Now a new phase of terror is upon us – and this at a time when neither the city’s politics nor its administration is in a position to cope with resurgent groups. Yes we have the Rangers, but the Rangers without a functioning police, a favourable political equation and administrative focus both from the provincial and central government is about as much effective as it has been so far. It cannot run the city. It cannot govern people’s lives and, if prolonged, its present role could cause it severe exhaustion as a credible force.
The vacuum of clear planning, identifying future goals, systematic evaluation of each step of Karachi’s operation, and positioning of resources for the next challenge is now filled by renewed terrorism. The bullets that killed Amjad Sabri were fired by terrorists, but they were facilitated by the supreme incompetence of state and governments in pre-empting the rise of re-energised networks. The repeat cycle of violence with its familiar blood-splattered scenes involving lost lives and a traumatised citizenry is an outcome of policy and planning dysfunction.
In Tharparkar the same killing combination – policy and planning dysfunction – is at work costing the precious lives of infants, new-borns and their mothers. There are no gangsters moving on motorbikes knocking out celebrities creating movie scenes, but the effect for the ordinary citizens is the same: hands and feet tied by circumstances, disowned by those who wield power on their behalf, they are thrown before the lions of draught and hunger. Their lives are not snuffed out by a hail of bullets; no sudden pulling of the trigger chokes their last breath.
That kind of dying, while wholly tragic, is easy. Instead a more painful and slow-moving death stalks their land, nibbling away at their young in front of their eyes, consuming their livestock, driving them out of their homes, and pushing them deeper under the burden of debts that mortgages their coming generations.
Like Karachi, Tharparkar has been in negative limelight for years. The plight of its inhabitants has grabbed big headlines leading to momentary hype and calls for soul searching. Malnutrition killing Thar children also forced the habitually neglectful Sindh government to wake up to reality and take action.
So like Karachi there were emergency measures and many claims were made that the deadly equation of rainlessness, drought, poverty and death had been finally broken. Asia’s largest reverse-osmosis plant and its various smaller units were installed with resounding claims of having delivered panacea to the area. Asif Ali Zardari was mounted on the pedestal of a saviour and visionary and his lesser lieutenants were painted in heroic colours. As in Karachi, we were told salvation had arrived in Tharparkar.

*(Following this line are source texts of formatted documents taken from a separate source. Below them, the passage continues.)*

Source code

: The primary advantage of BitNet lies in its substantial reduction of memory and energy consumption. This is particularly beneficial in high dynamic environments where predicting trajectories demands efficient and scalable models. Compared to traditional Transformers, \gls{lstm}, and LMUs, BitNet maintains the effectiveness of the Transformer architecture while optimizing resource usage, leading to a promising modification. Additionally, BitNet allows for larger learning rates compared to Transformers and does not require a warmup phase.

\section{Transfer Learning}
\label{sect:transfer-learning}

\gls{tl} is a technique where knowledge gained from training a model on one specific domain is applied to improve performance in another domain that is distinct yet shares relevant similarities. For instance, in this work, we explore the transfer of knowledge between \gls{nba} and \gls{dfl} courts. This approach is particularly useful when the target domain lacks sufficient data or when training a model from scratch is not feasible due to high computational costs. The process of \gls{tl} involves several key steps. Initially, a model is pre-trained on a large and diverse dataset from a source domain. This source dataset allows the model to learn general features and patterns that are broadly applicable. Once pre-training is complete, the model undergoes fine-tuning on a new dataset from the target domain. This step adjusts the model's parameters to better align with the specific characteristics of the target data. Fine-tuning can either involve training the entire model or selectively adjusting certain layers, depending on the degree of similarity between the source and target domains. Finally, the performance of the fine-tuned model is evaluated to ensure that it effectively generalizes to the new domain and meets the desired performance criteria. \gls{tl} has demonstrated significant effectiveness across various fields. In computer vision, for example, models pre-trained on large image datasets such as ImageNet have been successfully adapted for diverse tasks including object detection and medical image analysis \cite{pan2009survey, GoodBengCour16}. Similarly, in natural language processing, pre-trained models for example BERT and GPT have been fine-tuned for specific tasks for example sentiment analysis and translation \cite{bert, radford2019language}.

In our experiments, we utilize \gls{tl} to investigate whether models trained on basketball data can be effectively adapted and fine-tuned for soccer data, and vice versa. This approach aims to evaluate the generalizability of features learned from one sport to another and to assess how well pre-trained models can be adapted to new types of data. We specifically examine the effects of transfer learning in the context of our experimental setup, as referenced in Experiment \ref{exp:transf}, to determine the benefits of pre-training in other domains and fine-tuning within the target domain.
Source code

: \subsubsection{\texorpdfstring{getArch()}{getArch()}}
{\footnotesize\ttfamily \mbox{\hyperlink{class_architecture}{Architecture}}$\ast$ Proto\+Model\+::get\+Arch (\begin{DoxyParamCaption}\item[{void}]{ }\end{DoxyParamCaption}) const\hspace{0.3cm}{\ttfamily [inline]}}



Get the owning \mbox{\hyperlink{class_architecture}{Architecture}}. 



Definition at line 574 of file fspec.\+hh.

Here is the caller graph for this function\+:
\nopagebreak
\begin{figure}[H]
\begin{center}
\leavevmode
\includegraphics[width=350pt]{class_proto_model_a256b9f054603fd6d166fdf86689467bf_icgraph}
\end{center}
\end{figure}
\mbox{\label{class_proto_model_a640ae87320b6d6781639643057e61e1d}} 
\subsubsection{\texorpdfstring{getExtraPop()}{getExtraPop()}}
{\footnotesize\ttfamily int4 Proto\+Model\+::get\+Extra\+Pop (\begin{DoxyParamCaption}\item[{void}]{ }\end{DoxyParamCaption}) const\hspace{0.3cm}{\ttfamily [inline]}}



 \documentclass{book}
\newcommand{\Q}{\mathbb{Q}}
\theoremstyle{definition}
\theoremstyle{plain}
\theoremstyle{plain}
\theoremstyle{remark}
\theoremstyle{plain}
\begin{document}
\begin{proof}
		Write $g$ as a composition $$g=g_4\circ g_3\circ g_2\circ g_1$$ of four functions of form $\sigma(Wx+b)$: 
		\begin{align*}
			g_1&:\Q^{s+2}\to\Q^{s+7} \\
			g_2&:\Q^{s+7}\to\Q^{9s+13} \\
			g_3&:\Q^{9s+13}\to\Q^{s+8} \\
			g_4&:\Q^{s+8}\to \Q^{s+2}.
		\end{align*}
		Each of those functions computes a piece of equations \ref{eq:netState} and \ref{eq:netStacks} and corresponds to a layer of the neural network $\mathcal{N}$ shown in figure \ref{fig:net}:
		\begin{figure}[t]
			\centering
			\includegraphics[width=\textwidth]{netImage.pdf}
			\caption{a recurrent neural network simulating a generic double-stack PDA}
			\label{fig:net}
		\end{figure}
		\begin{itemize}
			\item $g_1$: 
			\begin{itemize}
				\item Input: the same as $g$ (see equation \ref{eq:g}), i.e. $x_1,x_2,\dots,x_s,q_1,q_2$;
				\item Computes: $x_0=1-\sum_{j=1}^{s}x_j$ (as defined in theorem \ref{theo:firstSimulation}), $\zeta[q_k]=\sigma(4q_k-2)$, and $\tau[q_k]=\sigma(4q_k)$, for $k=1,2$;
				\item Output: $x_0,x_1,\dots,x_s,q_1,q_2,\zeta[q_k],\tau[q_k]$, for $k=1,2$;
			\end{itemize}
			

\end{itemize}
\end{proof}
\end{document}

Reality, as it turns out, is the exact opposite. A recent report by UN agencies speaks of a depressing situation, not any better than before – in fact worse considering the lost years to save lost lives. The office for the Coordination of Humanitarian Affairs (OCHA) and the Food and Agriculture Organisation (FAO) sent a joint mission to Tharparkar last month to minutely study the effects of draught on Tharparkar population.
Their findings meticulously document the plight of this most under-developed district of Pakistan where factors like child mortality, morbidity, acute mal-nutrition, declining harvests, dying animals, falling water tables, grinding poverty and endemic health challenges have perpetuated life-threatening conditions.
The much-drummed RO plants have turned out to be another expensive experiment failed by mismanagement and absence of maintenance. Says the report: “out of the total 450 reverse osmosis plants installed by the government a year ago (at a cost of $54.6 million), 50 percent are out of order due to maintenance problems, poor planning or negligence. The lack of safe drinking water and sanitation facilities contribute(s) negatively to health outcomes, with a large number of children suffering from diarrhoea.”
My visits to Tharparkar bear out these harrowing assessments. Spending time in far-flung goths with forsaken communities has yielded similar, even grimmer details. People are eating less than before. Thousands go hungry for days. Children’s deaths are under reported as thousands of villages are not even registered in official records so there is no documentation of what transpires there. These people are voiceless and are overwhelmed by a gathering sense of doom. No public representative reaches them. They are not even a consideration for the ruthless, rapacious leaders who sit in Karachi, and Dubai and tweet about Sindh’s rights. They are not reported upon because they are not part of the media’s rating catchment area.
In Tharparkar deaths are occurring every day because nobody is willing to sincerely plan to protect the most vulnerable section of our nation. There is no focus. No attention. Nobody cares. That way these deaths are more sinister and scandalous than those caused by terrorists: terror groups have their hideous motivation to wreak havoc and spill blood. What motives can Sindhi-cap and ajrak-wearing public representatives have to invite annihilation upon their own people? Why would they let children die and pretend in public that they are doing their best, and the victims should be grateful to them?
The answer is blowing in the sands of Tharparkar and the streets of Karachi: when the rulers abandon citizens and turn their miseries into dice in power politics, deaths become commonplace. That way Amjad Farid Sabri and the nameless dead child in Mithi’s forgotten village are one. Their lives have been cut short by the doings of those whose job is to save unprotected citizens.